Work item:
Please transcribe exactly the lines from the one containing "- 154.16.146.46:80" through the end of the records below, both included, and nothing else.
Segment Start: Given entries
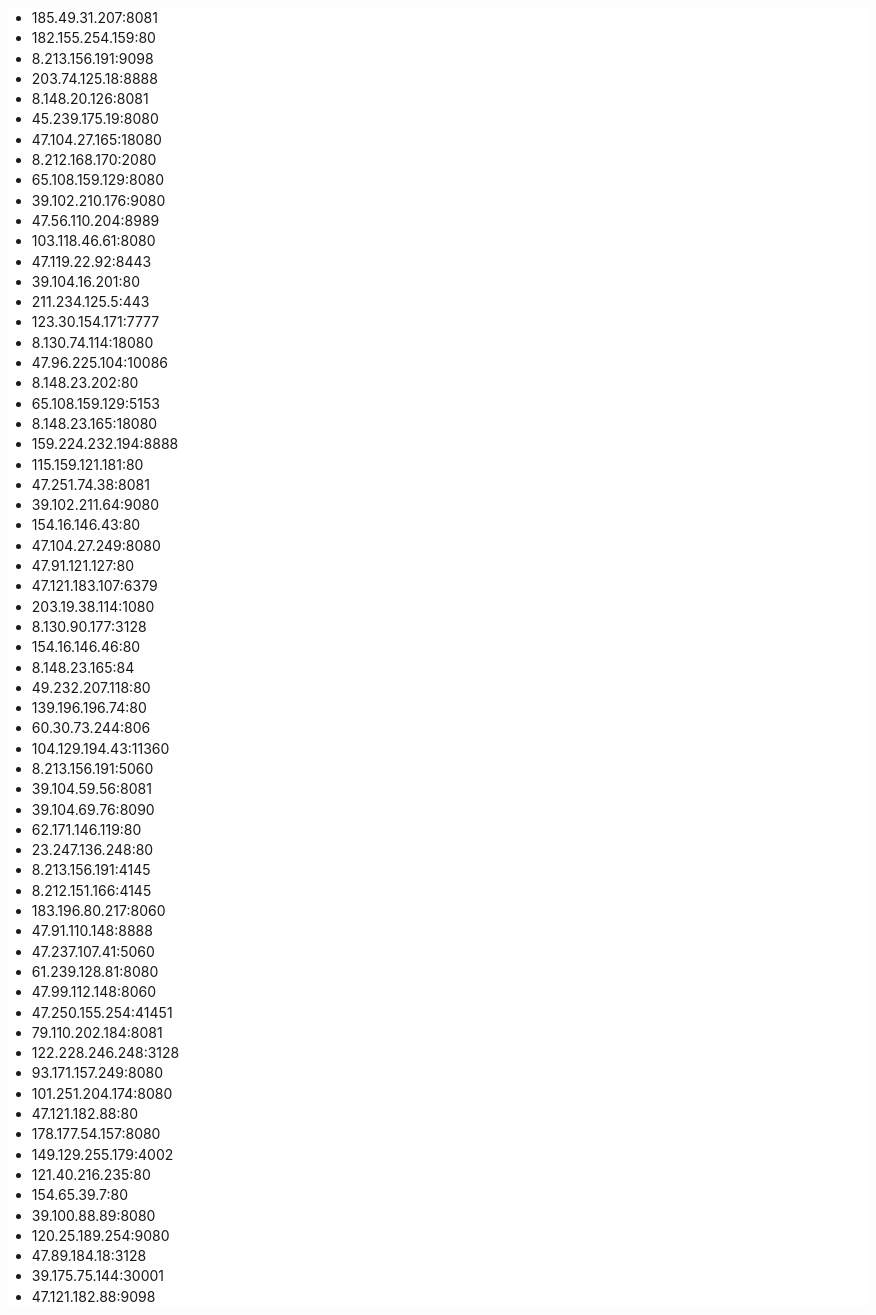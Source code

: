  - 185.49.31.207:8081
 - 182.155.254.159:80
 - 8.213.156.191:9098
 - 203.74.125.18:8888
 - 8.148.20.126:8081
 - 45.239.175.19:8080
 - 47.104.27.165:18080
 - 8.212.168.170:2080
 - 65.108.159.129:8080
 - 39.102.210.176:9080
 - 47.56.110.204:8989
 - 103.118.46.61:8080
 - 47.119.22.92:8443
 - 39.104.16.201:80
 - 211.234.125.5:443
 - 123.30.154.171:7777
 - 8.130.74.114:18080
 - 47.96.225.104:10086
 - 8.148.23.202:80
 - 65.108.159.129:5153
 - 8.148.23.165:18080
 - 159.224.232.194:8888
 - 115.159.121.181:80
 - 47.251.74.38:8081
 - 39.102.211.64:9080
 - 154.16.146.43:80
 - 47.104.27.249:8080
 - 47.91.121.127:80
 - 47.121.183.107:6379
 - 203.19.38.114:1080
 - 8.130.90.177:3128
 - 154.16.146.46:80
 - 8.148.23.165:84
 - 49.232.207.118:80
 - 139.196.196.74:80
 - 60.30.73.244:806
 - 104.129.194.43:11360
 - 8.213.156.191:5060
 - 39.104.59.56:8081
 - 39.104.69.76:8090
 - 62.171.146.119:80
 - 23.247.136.248:80
 - 8.213.156.191:4145
 - 8.212.151.166:4145
 - 183.196.80.217:8060
 - 47.91.110.148:8888
 - 47.237.107.41:5060
 - 61.239.128.81:8080
 - 47.99.112.148:8060
 - 47.250.155.254:41451
 - 79.110.202.184:8081
 - 122.228.246.248:3128
 - 93.171.157.249:8080
 - 101.251.204.174:8080
 - 47.121.182.88:80
 - 178.177.54.157:8080
 - 149.129.255.179:4002
 - 121.40.216.235:80
 - 154.65.39.7:80
 - 39.100.88.89:8080
 - 120.25.189.254:9080
 - 47.89.184.18:3128
 - 39.175.75.144:30001
 - 47.121.182.88:9098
Segment End: Given entries
Output for this exercise:
 - 154.16.146.46:80
 - 8.148.23.165:84
 - 49.232.207.118:80
 - 139.196.196.74:80
 - 60.30.73.244:806
 - 104.129.194.43:11360
 - 8.213.156.191:5060
 - 39.104.59.56:8081
 - 39.104.69.76:8090
 - 62.171.146.119:80
 - 23.247.136.248:80
 - 8.213.156.191:4145
 - 8.212.151.166:4145
 - 183.196.80.217:8060
 - 47.91.110.148:8888
 - 47.237.107.41:5060
 - 61.239.128.81:8080
 - 47.99.112.148:8060
 - 47.250.155.254:41451
 - 79.110.202.184:8081
 - 122.228.246.248:3128
 - 93.171.157.249:8080
 - 101.251.204.174:8080
 - 47.121.182.88:80
 - 178.177.54.157:8080
 - 149.129.255.179:4002
 - 121.40.216.235:80
 - 154.65.39.7:80
 - 39.100.88.89:8080
 - 120.25.189.254:9080
 - 47.89.184.18:3128
 - 39.175.75.144:30001
 - 47.121.182.88:9098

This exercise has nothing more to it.